─── Data shown

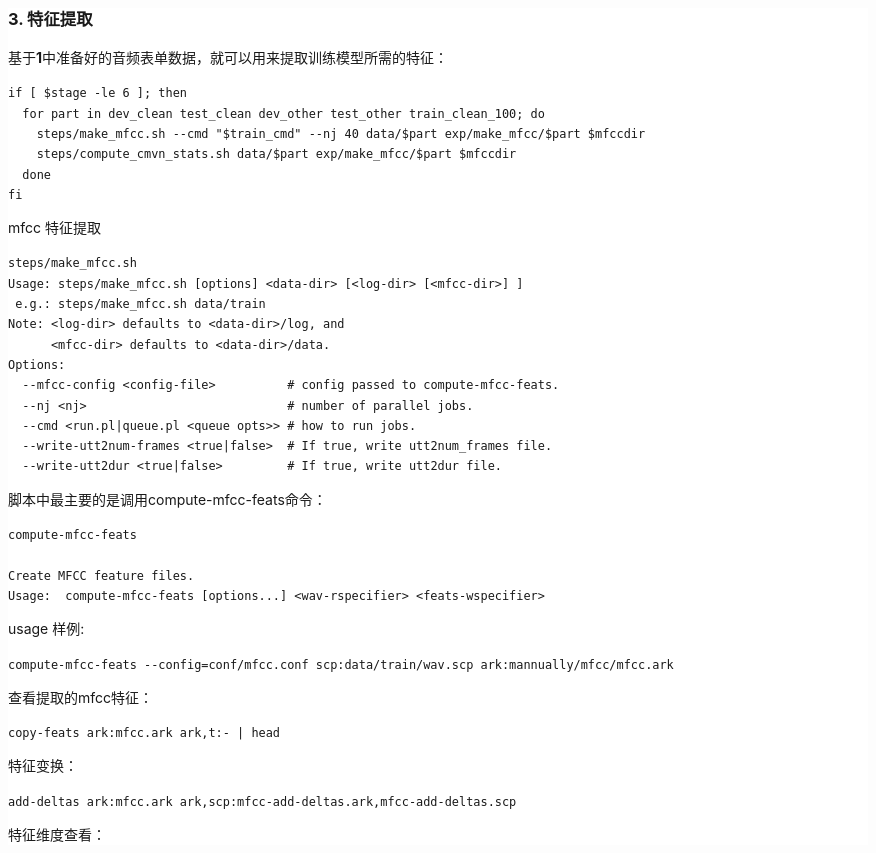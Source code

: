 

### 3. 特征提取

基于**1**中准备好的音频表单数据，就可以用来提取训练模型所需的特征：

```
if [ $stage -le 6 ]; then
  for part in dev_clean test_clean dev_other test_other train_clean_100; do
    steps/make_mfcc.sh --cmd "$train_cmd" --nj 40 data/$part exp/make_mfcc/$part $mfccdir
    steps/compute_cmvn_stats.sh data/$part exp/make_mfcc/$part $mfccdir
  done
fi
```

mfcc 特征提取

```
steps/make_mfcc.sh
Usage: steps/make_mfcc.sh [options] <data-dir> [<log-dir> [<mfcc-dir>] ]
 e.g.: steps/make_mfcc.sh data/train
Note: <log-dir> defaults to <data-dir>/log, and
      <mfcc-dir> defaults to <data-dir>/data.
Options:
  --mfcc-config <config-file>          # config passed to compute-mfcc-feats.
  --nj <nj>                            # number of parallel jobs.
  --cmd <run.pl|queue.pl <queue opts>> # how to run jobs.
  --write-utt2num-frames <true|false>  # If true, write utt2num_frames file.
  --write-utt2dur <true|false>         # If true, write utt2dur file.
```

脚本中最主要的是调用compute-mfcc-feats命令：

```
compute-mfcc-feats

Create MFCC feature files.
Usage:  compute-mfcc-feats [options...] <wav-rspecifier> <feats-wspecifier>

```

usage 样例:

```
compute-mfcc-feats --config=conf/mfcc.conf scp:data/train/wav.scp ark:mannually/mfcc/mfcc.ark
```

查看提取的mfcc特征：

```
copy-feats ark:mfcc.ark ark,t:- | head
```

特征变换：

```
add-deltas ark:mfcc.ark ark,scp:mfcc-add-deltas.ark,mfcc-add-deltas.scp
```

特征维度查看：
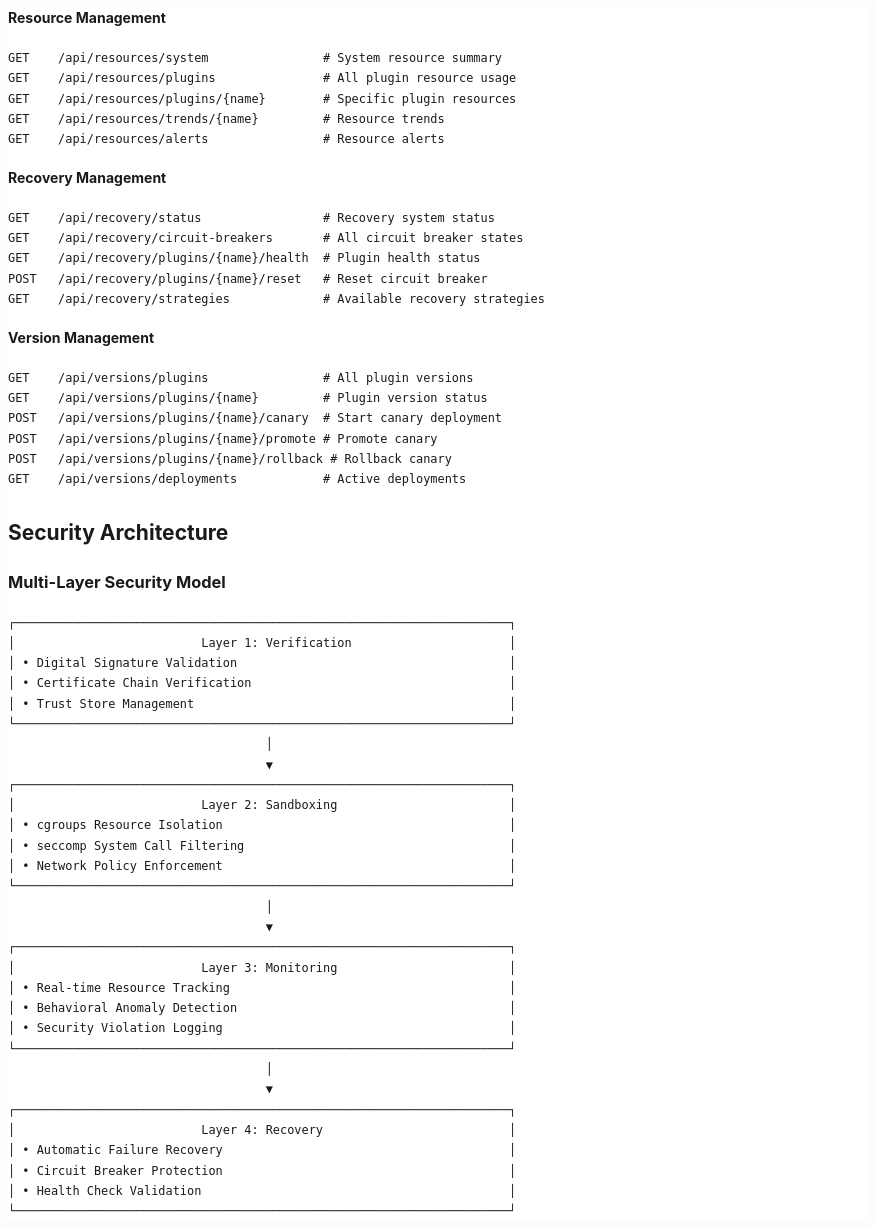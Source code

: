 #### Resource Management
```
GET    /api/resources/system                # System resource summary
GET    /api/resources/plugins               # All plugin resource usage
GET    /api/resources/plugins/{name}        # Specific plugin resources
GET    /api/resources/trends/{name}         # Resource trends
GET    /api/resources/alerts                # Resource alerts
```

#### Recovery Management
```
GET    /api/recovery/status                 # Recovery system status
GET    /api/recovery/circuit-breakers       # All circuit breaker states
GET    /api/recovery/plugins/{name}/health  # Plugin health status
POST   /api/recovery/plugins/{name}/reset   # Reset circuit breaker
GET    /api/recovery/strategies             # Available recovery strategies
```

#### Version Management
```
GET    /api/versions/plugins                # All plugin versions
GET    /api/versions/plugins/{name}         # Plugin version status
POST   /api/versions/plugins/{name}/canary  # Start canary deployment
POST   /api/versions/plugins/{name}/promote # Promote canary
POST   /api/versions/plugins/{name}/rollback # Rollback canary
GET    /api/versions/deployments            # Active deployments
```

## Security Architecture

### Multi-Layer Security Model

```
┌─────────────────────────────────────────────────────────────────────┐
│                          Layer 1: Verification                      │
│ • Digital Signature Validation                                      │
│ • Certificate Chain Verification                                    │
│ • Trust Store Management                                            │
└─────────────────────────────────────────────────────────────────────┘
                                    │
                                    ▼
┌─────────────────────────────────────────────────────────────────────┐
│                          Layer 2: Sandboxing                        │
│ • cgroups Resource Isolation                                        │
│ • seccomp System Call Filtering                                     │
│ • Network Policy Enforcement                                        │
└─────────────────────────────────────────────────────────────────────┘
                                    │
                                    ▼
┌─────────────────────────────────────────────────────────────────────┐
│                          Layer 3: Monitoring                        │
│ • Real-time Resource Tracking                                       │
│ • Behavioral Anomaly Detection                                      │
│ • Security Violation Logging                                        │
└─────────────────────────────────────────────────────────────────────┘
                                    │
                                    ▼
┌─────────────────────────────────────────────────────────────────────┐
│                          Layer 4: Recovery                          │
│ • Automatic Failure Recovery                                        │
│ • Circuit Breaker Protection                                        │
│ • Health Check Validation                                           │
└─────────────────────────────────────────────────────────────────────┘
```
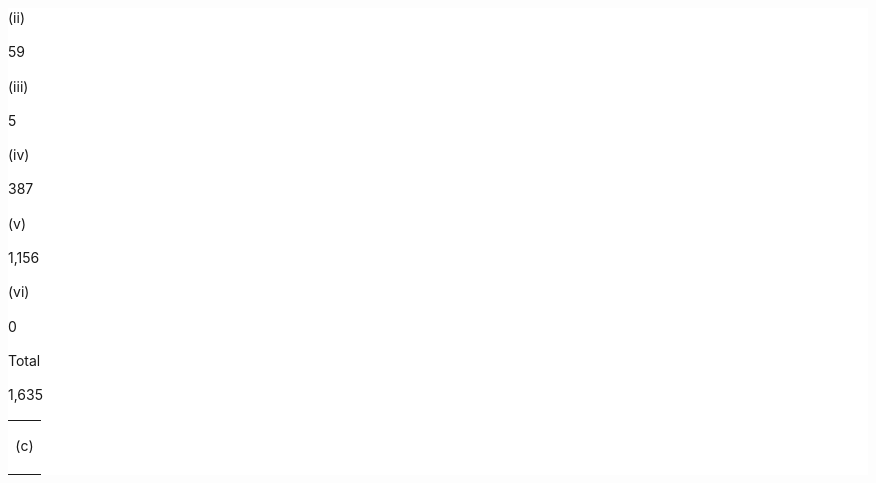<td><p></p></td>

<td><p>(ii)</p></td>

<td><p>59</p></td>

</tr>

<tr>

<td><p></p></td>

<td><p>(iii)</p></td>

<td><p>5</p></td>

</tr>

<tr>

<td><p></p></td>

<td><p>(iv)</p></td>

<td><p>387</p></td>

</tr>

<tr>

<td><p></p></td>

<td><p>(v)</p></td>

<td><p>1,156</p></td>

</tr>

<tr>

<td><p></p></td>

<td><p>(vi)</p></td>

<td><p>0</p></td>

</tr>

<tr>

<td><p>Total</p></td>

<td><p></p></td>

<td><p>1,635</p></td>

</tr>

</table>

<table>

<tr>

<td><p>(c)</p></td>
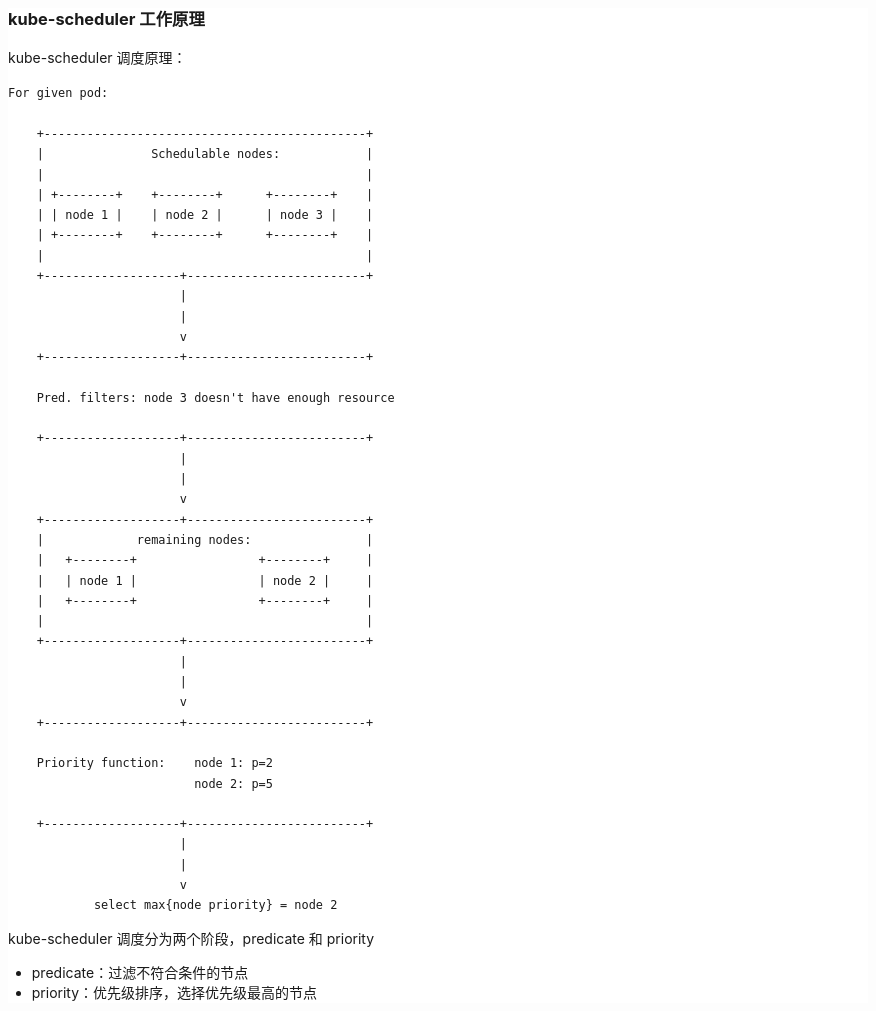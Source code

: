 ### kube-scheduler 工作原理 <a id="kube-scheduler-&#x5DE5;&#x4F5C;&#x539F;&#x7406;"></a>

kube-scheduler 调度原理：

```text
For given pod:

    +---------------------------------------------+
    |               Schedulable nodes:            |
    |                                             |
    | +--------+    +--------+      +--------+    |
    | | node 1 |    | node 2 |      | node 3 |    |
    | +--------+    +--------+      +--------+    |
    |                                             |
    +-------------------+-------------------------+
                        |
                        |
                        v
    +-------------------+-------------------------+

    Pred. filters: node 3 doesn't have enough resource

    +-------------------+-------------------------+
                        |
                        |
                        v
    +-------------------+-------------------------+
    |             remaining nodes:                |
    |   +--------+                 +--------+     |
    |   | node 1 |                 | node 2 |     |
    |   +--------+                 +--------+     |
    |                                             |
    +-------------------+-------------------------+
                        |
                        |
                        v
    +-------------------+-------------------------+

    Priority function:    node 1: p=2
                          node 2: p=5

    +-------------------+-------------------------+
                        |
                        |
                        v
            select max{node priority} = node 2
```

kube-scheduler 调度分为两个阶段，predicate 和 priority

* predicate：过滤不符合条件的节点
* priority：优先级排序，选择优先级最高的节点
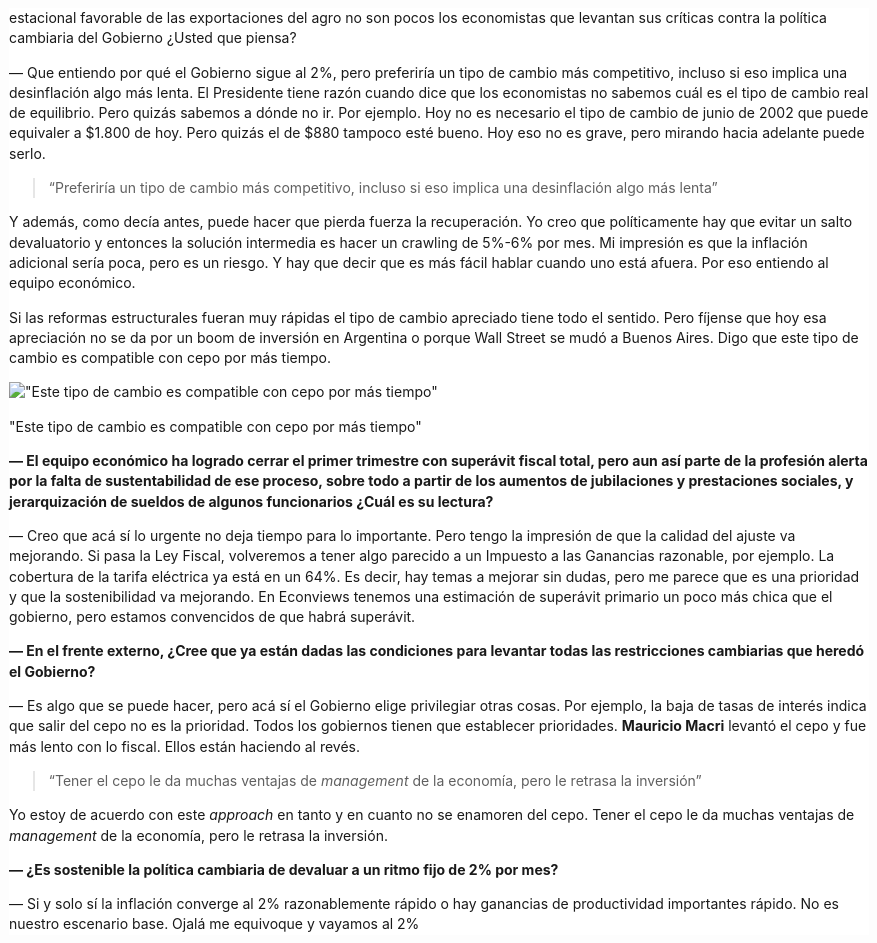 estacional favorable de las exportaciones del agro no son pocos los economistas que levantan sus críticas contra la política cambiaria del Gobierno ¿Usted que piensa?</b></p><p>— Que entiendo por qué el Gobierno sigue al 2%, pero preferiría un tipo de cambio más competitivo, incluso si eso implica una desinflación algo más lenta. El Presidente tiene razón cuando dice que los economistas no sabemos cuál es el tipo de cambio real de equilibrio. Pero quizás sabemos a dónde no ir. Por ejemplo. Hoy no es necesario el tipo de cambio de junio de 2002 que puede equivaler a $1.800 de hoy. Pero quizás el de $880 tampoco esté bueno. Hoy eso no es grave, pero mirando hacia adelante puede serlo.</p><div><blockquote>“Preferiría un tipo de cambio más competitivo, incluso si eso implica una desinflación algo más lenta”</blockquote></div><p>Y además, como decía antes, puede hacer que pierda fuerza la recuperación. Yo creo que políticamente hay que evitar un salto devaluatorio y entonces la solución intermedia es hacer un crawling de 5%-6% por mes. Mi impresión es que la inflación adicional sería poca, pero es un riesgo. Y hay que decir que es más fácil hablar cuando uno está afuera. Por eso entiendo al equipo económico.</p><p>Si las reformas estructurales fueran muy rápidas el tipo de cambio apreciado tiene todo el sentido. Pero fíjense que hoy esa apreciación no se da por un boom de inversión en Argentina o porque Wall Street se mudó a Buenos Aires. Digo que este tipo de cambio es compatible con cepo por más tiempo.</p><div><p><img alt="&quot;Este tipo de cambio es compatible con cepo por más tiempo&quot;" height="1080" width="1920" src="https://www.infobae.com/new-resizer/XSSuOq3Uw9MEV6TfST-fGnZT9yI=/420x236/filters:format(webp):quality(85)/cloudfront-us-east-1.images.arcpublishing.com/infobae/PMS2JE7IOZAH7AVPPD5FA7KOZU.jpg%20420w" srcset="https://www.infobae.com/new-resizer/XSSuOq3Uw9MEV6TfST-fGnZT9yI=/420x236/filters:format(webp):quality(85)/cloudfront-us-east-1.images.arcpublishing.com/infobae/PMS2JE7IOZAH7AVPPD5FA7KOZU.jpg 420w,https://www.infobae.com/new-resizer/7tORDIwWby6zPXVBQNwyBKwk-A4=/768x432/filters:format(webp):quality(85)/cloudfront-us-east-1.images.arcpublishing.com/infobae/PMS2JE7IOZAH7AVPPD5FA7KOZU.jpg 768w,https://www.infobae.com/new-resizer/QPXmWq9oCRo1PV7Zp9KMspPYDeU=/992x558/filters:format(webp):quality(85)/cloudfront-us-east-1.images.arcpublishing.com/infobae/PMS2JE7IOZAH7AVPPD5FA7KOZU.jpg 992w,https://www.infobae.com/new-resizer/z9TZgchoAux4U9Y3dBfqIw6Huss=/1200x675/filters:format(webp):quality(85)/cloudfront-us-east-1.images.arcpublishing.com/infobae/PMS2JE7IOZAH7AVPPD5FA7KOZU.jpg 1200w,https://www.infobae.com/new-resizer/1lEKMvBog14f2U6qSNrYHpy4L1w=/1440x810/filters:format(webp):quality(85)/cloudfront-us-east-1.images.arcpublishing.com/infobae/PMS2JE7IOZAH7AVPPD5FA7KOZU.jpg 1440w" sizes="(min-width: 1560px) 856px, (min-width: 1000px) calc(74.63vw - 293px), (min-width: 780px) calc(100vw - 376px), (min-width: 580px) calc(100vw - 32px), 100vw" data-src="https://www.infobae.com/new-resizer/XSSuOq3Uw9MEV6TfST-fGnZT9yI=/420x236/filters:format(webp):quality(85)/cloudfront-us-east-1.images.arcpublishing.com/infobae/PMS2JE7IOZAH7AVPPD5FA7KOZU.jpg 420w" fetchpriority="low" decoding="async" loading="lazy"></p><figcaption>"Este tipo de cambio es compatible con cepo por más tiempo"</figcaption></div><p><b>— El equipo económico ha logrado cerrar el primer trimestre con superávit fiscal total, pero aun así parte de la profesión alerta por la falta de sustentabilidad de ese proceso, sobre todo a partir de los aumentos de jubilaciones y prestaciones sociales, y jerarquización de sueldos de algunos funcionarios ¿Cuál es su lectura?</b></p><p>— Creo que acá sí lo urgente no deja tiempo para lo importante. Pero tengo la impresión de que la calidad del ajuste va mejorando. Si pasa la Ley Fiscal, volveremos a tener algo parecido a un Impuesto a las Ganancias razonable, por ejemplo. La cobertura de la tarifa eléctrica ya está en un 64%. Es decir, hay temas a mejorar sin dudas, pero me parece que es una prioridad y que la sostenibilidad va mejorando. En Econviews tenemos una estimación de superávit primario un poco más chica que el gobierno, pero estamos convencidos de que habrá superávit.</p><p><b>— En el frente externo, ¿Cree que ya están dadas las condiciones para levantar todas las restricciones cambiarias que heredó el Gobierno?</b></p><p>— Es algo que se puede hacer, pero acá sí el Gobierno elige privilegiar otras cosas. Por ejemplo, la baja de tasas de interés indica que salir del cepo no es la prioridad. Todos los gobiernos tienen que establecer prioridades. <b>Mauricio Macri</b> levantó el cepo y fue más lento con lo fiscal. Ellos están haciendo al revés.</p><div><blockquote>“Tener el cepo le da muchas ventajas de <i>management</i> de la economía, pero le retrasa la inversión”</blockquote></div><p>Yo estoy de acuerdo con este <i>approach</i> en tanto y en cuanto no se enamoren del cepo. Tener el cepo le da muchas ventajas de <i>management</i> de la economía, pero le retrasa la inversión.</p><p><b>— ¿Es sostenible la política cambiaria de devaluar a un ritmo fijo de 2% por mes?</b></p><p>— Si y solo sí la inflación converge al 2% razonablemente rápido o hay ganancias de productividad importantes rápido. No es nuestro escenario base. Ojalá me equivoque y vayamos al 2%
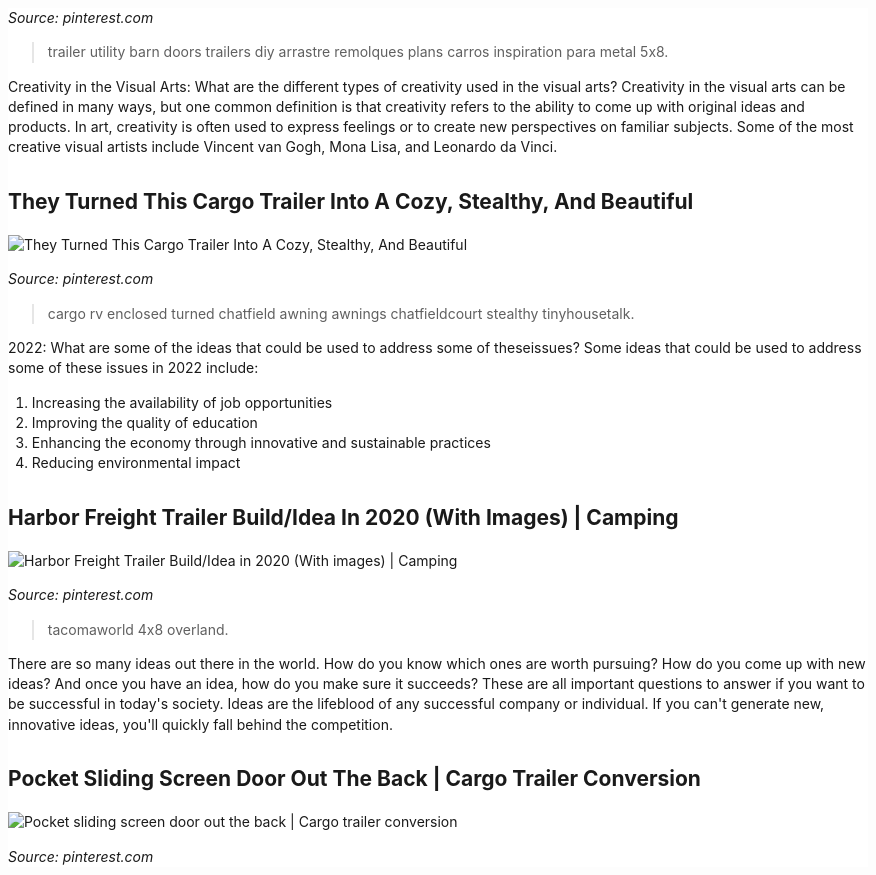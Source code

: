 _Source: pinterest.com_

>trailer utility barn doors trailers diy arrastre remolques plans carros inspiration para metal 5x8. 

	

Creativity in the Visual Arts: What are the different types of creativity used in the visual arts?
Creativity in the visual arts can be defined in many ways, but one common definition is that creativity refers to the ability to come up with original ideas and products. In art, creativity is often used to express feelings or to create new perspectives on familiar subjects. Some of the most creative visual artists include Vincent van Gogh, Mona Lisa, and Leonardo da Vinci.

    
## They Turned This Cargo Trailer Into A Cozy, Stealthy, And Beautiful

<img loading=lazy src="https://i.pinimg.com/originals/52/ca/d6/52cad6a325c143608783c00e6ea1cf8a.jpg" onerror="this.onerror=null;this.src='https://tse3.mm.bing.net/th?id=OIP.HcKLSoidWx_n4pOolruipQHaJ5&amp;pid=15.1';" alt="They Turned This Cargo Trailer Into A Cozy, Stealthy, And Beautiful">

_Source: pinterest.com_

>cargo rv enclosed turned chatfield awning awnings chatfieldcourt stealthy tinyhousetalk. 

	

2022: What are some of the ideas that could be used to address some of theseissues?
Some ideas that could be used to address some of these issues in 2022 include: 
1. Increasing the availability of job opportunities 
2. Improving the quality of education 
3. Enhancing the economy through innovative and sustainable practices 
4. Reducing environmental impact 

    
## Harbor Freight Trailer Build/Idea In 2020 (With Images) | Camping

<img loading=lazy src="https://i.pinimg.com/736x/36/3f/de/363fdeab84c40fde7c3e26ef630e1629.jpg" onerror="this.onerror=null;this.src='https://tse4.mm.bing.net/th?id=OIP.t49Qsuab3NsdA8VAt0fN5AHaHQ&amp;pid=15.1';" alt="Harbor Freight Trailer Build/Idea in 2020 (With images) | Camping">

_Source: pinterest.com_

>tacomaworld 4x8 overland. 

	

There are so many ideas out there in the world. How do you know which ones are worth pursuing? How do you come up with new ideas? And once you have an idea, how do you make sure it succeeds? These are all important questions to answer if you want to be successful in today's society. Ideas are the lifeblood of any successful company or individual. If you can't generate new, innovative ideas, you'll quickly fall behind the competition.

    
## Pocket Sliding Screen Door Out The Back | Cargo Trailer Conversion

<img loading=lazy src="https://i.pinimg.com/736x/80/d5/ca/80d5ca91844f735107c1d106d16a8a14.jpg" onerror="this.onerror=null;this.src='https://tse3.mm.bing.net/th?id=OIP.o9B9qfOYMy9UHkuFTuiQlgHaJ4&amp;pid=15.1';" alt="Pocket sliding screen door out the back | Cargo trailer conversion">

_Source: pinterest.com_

──────

▶ **How to complete this task**: Please state the number of lines in the data above that hold the word "steps", without any other text.

▶ **Answer to the problem**: 5